In the entries that follow, find the line containing "2. H.U. Obrist."; from there, copy every line exactly through the line containing "3. I. Meirelles.".

---------- Material for this exercise

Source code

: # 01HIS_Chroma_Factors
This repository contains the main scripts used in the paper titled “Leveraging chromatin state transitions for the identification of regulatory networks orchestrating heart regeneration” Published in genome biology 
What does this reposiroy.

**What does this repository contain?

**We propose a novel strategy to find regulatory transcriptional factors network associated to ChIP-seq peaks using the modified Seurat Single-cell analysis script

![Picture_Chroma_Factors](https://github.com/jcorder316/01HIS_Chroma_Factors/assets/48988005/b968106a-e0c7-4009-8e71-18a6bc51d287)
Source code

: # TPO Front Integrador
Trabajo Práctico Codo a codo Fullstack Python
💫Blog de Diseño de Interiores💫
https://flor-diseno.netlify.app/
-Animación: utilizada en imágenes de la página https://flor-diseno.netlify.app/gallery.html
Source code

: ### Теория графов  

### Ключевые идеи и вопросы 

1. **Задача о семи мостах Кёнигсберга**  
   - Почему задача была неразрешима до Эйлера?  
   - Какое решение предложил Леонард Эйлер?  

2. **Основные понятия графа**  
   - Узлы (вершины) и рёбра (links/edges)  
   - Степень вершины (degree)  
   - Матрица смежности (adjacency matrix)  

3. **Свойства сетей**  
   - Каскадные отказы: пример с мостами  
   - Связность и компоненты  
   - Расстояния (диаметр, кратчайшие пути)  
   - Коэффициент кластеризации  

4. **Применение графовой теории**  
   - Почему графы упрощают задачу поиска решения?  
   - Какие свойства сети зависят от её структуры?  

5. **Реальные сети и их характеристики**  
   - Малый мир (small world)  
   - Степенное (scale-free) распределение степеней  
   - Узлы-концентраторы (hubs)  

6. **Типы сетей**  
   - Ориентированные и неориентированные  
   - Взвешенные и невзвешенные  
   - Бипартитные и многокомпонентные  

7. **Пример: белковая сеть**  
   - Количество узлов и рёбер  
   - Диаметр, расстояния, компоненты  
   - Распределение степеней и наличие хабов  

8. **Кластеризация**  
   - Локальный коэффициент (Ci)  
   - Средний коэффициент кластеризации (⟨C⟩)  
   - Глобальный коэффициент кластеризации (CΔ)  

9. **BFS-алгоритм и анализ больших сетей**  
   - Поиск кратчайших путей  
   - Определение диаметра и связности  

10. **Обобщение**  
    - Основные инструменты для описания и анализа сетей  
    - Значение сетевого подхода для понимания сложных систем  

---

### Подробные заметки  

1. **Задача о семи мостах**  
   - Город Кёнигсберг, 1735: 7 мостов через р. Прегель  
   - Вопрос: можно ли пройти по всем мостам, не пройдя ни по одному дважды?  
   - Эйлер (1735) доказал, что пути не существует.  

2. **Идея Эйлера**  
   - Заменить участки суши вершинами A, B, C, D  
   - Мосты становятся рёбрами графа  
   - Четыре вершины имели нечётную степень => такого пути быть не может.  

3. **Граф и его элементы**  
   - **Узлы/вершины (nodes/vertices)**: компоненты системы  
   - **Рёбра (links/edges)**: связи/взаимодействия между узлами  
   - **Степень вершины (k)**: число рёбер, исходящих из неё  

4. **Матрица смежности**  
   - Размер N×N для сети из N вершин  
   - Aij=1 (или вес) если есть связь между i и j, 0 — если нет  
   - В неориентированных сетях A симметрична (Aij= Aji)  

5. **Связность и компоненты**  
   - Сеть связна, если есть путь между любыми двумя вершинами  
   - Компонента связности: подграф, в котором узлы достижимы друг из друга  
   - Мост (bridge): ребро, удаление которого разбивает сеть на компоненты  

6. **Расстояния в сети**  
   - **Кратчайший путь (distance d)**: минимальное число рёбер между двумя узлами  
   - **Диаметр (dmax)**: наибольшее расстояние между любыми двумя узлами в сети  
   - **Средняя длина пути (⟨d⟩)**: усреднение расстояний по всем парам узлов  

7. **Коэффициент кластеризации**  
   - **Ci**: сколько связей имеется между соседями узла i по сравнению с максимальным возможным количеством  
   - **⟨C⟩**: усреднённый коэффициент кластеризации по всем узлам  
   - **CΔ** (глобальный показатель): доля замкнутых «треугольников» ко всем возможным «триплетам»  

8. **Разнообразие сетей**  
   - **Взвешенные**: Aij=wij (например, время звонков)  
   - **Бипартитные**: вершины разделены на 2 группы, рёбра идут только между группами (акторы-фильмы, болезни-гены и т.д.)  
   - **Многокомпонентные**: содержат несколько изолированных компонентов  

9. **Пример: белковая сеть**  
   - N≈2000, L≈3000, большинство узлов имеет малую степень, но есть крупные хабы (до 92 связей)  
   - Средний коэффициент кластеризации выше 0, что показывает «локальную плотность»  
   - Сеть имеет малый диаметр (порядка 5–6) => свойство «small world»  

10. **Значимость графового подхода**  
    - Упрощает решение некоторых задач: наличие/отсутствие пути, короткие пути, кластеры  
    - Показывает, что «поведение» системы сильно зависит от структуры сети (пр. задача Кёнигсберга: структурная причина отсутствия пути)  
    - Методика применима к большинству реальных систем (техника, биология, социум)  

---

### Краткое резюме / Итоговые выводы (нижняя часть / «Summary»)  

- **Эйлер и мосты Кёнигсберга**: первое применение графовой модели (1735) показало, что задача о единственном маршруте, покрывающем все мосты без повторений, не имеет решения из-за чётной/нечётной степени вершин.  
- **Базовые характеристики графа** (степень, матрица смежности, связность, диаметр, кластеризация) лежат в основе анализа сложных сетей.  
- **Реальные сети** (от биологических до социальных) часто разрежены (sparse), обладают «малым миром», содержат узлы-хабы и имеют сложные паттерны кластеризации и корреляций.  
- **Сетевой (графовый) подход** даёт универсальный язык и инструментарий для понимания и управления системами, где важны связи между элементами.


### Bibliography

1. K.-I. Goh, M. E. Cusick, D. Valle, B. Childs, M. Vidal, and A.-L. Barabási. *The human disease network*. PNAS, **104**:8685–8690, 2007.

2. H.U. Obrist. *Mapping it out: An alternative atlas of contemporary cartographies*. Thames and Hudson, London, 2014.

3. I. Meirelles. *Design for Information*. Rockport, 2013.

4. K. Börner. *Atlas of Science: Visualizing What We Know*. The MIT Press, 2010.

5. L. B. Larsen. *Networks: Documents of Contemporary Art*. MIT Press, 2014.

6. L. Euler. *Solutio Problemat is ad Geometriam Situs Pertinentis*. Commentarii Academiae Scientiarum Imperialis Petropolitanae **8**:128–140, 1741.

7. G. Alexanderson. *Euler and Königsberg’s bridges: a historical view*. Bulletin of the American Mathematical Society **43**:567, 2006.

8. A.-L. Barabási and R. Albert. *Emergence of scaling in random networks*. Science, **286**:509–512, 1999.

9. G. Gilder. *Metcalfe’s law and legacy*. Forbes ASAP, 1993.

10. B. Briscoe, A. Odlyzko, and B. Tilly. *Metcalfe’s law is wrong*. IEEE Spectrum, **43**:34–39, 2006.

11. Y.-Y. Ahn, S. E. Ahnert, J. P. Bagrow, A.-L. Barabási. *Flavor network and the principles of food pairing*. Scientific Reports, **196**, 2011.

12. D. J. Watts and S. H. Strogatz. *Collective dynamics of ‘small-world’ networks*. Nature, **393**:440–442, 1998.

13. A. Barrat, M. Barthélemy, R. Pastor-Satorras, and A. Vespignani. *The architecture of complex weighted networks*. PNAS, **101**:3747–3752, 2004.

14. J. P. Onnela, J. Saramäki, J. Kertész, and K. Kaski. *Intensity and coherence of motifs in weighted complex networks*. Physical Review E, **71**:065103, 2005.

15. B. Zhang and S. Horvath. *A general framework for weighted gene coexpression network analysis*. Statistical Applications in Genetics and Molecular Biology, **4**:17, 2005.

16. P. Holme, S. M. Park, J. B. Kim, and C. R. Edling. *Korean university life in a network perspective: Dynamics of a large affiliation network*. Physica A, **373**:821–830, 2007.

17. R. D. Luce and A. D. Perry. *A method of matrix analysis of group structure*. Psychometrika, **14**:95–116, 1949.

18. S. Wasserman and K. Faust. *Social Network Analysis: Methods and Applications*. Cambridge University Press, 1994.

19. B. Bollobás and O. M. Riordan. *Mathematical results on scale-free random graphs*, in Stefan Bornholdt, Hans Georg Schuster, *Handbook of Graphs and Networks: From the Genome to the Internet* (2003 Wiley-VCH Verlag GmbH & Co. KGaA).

--------------------

Answer for the task:
2. H.U. Obrist. *Mapping it out: An alternative atlas of contemporary cartographies*. Thames and Hudson, London, 2014.

3. I. Meirelles. *Design for Information*. Rockport, 2013.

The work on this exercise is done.